What needs to be done: Your job with the data below is to output exactly the lines from the one holding "- DARPA Black Widow MAV Micro UAV" down to the one holding "나에겐 형이 한 명 있다. 형은 따끈따끈 신입 개발자다.(나는 아직 대학생..)", both included, and no others.

Exercise inputs:
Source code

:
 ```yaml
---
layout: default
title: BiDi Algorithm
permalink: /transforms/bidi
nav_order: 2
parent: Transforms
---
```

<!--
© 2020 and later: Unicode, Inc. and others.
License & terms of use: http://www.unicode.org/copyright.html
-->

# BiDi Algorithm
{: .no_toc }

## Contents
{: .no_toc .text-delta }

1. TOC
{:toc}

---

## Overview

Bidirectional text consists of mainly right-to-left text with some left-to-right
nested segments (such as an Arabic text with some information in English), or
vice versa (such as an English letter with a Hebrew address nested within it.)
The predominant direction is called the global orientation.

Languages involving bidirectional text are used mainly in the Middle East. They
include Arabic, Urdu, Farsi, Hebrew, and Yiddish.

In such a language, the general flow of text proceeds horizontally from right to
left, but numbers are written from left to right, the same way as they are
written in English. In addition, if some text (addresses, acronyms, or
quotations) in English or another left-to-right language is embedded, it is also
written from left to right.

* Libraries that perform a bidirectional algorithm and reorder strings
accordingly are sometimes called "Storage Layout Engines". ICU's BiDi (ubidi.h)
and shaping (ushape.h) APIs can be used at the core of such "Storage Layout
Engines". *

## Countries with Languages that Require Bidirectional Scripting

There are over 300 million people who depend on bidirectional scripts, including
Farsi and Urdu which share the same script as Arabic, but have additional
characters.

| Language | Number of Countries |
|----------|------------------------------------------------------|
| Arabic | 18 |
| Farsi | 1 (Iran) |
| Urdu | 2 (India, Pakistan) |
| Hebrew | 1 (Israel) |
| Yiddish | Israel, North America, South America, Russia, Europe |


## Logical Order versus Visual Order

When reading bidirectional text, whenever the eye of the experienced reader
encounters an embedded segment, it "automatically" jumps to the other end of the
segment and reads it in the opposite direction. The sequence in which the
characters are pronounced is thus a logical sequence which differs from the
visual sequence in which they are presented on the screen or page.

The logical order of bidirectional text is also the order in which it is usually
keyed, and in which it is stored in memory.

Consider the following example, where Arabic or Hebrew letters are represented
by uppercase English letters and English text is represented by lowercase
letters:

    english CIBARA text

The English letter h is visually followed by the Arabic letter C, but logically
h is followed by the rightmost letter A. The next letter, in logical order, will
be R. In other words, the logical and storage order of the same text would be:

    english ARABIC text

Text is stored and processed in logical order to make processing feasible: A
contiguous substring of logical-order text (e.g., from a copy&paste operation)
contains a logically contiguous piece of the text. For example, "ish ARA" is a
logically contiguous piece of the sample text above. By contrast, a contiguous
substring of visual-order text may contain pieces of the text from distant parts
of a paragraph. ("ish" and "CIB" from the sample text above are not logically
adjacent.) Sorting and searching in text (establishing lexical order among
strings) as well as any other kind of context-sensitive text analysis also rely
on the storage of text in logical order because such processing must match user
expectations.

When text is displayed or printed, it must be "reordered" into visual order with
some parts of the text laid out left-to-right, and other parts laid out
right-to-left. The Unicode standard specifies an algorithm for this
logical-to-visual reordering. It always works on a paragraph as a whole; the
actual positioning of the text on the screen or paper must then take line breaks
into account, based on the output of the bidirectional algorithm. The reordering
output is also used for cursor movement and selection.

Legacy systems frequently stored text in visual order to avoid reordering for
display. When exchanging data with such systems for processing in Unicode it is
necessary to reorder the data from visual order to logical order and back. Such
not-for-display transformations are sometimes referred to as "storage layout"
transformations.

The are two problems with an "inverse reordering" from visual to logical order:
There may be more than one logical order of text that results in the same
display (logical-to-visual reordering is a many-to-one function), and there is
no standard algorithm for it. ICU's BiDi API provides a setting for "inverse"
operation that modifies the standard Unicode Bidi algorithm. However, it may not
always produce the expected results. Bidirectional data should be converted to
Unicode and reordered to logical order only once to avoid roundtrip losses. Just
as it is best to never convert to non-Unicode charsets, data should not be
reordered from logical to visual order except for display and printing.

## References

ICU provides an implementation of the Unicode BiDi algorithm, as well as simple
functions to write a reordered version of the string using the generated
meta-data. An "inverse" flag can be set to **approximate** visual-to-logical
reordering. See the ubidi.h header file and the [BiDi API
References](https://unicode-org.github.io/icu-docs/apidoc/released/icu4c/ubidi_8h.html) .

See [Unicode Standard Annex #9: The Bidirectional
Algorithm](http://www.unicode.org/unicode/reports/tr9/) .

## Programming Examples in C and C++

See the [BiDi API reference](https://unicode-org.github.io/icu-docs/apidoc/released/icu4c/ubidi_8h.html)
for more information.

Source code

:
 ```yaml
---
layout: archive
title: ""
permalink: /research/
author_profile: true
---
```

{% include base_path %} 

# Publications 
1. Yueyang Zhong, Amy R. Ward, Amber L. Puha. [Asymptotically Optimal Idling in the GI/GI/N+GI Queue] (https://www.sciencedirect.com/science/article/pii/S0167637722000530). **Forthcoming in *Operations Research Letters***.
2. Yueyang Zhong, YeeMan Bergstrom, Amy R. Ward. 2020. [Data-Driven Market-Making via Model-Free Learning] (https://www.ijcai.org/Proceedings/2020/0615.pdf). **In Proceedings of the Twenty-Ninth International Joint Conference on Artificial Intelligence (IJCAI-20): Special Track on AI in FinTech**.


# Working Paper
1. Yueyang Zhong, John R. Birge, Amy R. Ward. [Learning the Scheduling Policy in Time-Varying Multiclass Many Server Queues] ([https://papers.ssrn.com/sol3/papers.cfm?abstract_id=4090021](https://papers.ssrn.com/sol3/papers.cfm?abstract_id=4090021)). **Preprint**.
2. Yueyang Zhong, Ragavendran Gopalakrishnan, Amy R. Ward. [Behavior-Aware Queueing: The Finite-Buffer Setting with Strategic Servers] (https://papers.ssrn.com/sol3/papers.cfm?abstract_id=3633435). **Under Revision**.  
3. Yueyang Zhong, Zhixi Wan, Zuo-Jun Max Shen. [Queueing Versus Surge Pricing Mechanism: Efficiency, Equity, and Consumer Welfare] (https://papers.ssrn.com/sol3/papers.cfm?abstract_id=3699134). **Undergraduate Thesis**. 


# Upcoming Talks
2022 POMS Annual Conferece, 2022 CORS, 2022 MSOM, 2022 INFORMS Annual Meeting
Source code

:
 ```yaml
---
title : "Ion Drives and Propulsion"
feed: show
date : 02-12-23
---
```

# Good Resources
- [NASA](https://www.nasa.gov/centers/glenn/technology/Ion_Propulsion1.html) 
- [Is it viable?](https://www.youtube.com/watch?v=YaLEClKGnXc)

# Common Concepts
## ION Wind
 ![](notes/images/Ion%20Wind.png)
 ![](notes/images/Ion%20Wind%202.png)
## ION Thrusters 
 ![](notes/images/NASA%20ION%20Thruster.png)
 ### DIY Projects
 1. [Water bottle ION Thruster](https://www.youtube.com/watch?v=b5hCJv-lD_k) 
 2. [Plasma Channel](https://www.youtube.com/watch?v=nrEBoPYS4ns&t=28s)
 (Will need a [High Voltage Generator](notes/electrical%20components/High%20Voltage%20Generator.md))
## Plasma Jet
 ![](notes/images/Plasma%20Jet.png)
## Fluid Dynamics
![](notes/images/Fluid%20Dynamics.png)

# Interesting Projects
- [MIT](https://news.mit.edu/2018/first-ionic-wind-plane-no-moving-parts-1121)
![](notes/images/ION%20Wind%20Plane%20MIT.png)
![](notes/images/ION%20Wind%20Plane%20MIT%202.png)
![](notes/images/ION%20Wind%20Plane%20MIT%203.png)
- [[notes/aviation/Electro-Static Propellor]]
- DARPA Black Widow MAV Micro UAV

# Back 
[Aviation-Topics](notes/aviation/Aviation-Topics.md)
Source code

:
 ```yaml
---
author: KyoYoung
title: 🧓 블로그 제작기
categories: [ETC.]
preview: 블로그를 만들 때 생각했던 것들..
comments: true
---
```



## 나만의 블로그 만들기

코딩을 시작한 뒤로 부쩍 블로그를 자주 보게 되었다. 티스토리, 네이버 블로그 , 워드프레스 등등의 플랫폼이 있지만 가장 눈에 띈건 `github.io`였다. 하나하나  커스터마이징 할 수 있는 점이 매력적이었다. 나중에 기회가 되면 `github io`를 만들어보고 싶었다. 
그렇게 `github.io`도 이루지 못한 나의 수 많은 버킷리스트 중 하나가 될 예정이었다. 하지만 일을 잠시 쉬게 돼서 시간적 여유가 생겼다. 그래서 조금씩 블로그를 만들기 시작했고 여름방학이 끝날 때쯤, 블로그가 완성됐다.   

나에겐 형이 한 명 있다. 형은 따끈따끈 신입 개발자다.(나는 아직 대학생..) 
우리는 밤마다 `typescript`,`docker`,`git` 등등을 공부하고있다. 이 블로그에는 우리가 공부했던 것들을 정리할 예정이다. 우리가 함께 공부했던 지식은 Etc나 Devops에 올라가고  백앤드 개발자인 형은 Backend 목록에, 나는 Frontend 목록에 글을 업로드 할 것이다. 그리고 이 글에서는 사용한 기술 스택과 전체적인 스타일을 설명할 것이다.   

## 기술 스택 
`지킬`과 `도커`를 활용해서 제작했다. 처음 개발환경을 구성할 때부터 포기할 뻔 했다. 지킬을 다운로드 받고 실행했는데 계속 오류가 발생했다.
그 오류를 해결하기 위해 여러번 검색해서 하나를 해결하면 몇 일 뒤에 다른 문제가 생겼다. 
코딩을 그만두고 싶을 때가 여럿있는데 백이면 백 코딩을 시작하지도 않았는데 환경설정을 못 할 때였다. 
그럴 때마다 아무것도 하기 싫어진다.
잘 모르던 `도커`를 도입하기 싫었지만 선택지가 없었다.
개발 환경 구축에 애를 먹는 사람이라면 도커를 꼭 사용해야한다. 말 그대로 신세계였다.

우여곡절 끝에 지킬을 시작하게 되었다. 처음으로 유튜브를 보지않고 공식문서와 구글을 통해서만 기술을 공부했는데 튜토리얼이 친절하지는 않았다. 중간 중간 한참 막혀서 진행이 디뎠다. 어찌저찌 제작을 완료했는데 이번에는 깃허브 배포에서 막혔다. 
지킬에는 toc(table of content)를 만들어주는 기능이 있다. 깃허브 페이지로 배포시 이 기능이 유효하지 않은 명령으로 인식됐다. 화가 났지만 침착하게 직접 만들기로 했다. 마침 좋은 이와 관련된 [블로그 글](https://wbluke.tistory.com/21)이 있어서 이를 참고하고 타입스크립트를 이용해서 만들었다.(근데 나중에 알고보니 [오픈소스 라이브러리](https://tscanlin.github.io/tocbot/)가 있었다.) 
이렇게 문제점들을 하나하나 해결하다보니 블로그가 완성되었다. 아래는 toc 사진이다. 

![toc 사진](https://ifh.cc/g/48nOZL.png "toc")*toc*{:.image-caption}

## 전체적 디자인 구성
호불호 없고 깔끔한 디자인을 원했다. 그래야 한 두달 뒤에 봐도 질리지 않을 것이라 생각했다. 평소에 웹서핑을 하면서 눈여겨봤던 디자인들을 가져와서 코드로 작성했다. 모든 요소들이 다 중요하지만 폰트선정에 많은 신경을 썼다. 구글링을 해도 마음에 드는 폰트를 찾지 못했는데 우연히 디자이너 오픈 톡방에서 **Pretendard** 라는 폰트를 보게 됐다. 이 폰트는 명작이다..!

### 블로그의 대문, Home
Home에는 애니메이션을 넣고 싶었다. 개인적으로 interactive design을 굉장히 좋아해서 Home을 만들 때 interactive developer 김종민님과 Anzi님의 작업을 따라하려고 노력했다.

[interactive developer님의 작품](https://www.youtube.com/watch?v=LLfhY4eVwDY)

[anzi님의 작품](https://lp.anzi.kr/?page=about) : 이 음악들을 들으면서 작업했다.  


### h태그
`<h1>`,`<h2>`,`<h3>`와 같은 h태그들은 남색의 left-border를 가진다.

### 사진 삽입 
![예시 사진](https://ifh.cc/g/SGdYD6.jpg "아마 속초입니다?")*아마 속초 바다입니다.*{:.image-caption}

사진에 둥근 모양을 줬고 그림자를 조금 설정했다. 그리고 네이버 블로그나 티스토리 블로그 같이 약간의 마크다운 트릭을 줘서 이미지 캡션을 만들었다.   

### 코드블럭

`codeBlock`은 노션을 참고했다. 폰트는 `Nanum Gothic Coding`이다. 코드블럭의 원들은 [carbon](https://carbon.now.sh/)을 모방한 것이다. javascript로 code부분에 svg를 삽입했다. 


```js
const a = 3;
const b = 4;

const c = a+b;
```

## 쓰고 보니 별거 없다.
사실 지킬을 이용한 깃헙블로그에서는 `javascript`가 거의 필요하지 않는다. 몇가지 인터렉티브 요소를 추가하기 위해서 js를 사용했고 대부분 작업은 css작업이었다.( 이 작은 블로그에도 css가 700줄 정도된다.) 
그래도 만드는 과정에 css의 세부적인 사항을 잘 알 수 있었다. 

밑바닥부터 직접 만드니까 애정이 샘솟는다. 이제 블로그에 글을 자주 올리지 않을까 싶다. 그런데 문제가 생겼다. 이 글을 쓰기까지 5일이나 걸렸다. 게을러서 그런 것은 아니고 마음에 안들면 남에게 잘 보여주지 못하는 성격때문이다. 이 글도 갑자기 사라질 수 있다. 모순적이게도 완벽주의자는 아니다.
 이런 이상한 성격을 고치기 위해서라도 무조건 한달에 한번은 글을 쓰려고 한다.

Response area:
- DARPA Black Widow MAV Micro UAV

# Back 
[Aviation-Topics](notes/aviation/Aviation-Topics.md)
Source code

:
 ```yaml
---
author: KyoYoung
title: 🧓 블로그 제작기
categories: [ETC.]
preview: 블로그를 만들 때 생각했던 것들..
comments: true
---
```



## 나만의 블로그 만들기

코딩을 시작한 뒤로 부쩍 블로그를 자주 보게 되었다. 티스토리, 네이버 블로그 , 워드프레스 등등의 플랫폼이 있지만 가장 눈에 띈건 `github.io`였다. 하나하나  커스터마이징 할 수 있는 점이 매력적이었다. 나중에 기회가 되면 `github io`를 만들어보고 싶었다. 
그렇게 `github.io`도 이루지 못한 나의 수 많은 버킷리스트 중 하나가 될 예정이었다. 하지만 일을 잠시 쉬게 돼서 시간적 여유가 생겼다. 그래서 조금씩 블로그를 만들기 시작했고 여름방학이 끝날 때쯤, 블로그가 완성됐다.   

나에겐 형이 한 명 있다. 형은 따끈따끈 신입 개발자다.(나는 아직 대학생..) 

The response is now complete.